RAPID CITY, S.D. (KOTA TV) - Only 20 percent of females participate in computer sciences, according to the website Hour of Code. But, one Rapid City elementary school plans to up those numbers by participating in Computer Science Education Week.
Matthew Olson, SDSU 4-H program adviser for Pennington County, taught the students about NXT Lego Robots and has hopes that working with these robots will spark an interest in computer sciences.
"There is always that lack of women in those job fields. So, getting young ladies interested in doing this is definitely important, so they realize that this is a job they can do. It's not just a job for guys," said Olson.
Proving that the science and technology fields are open to anyone. Meadowbrook Elementary students took part in "Hour of Coding." This is an international effort to interest students in computer science job fields.
Ramie Krysl, Meadowbrook Elementary literacy teacher, believes that this week will inspire some students.

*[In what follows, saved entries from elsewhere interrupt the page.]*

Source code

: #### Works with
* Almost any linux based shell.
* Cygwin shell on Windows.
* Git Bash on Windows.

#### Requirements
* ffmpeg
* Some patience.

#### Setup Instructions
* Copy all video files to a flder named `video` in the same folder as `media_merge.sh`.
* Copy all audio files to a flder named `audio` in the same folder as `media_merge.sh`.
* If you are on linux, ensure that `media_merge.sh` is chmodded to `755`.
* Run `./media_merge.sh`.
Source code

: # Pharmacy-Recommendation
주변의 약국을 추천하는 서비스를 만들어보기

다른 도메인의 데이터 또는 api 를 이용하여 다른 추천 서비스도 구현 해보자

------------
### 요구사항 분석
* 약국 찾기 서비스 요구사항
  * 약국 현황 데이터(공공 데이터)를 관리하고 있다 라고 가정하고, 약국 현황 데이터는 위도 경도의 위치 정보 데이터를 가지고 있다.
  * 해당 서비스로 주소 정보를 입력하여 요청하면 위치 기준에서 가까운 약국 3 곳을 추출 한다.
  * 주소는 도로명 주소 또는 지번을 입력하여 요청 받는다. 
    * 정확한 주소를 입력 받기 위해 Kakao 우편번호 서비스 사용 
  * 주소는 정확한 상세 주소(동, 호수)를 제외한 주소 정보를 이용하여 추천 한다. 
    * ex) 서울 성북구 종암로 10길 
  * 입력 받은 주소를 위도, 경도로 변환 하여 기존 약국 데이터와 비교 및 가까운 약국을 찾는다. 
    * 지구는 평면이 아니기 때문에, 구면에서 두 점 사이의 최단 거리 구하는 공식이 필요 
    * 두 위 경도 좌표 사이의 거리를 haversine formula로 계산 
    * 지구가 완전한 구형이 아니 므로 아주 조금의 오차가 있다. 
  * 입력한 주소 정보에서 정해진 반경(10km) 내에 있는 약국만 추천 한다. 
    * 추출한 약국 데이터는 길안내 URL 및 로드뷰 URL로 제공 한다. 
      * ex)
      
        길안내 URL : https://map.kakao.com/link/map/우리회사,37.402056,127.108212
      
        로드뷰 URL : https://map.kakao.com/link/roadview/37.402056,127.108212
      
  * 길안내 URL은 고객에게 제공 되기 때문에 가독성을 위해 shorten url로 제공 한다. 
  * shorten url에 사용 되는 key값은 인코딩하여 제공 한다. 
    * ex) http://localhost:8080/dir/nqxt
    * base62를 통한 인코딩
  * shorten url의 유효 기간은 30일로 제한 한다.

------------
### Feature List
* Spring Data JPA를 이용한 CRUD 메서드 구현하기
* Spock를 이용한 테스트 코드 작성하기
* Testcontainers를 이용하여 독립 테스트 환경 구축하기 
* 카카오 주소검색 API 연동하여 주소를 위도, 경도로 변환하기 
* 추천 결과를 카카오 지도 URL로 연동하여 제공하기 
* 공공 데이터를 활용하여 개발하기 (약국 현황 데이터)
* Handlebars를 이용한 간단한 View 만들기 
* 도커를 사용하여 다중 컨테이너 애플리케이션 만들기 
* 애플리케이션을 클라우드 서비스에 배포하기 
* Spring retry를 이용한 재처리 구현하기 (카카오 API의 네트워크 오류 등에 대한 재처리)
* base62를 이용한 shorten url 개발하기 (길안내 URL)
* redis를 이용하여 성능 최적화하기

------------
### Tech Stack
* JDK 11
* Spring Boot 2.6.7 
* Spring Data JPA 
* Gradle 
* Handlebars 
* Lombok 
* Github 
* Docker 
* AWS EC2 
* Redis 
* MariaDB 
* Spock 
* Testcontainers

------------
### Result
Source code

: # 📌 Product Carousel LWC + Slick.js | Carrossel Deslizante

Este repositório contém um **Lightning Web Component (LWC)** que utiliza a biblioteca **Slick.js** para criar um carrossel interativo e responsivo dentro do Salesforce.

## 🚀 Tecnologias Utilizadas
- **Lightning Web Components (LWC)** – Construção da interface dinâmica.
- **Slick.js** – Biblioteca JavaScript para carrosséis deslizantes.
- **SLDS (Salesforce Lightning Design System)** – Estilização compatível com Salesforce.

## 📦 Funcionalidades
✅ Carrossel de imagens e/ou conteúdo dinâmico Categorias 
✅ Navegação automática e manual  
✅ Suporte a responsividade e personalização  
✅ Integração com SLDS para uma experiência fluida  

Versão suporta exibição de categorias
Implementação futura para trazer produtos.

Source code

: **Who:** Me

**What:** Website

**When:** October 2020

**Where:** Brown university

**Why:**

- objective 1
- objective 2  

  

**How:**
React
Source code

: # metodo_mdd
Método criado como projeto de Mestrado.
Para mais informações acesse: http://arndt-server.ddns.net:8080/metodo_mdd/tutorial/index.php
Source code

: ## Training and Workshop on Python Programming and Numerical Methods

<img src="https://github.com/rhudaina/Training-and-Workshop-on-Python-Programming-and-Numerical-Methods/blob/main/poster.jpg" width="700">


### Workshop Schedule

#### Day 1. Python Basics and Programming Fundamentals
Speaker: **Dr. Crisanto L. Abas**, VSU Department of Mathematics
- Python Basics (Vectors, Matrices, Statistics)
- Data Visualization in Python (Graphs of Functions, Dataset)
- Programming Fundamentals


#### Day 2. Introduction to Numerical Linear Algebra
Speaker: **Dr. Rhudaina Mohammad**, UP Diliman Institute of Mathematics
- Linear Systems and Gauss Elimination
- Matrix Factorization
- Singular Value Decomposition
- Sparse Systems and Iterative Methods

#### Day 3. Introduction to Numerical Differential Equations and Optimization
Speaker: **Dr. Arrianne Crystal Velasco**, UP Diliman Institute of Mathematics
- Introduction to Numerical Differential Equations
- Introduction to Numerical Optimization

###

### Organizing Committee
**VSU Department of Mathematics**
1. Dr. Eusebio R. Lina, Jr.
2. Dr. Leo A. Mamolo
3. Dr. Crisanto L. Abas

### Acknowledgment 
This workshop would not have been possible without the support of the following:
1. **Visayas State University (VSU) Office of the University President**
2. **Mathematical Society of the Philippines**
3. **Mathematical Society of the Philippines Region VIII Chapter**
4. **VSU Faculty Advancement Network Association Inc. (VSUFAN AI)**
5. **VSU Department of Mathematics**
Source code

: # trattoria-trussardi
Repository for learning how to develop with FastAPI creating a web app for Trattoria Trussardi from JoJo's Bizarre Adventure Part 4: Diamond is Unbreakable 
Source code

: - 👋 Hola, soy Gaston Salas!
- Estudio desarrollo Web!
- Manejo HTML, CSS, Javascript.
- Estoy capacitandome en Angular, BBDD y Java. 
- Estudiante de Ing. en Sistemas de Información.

"This is the education of the future; coding is the education of the future, computer sciences is the education of the future," said Krysl. "As part of our strategic plan, we want individualized education to prepare them for the 21st century learning, that's what we're doing."
"It's definitely something that will be to their advantage ... they may be heading into the future with a lot more opportunities for jobs. And computer coding and engineering program design, all that stuff. So, the earlier you get started the more fluent you are in what you're doing," said Olson.
The Monday program jump started a passion among Meadowbrook students.
"When I grow up [to be] scientist, I would like to be better than the boys at science. I bet I will be because I am a lot smarter and I work a lot harder than a lot of boys in my class," said Bella Cramer, Meadowbrook third grader.
Tuesday, Corral Drive is having a "Family Coding Night," at which time students and their parents will get to take part in computer programming from 3:30 to 5:30 p.m.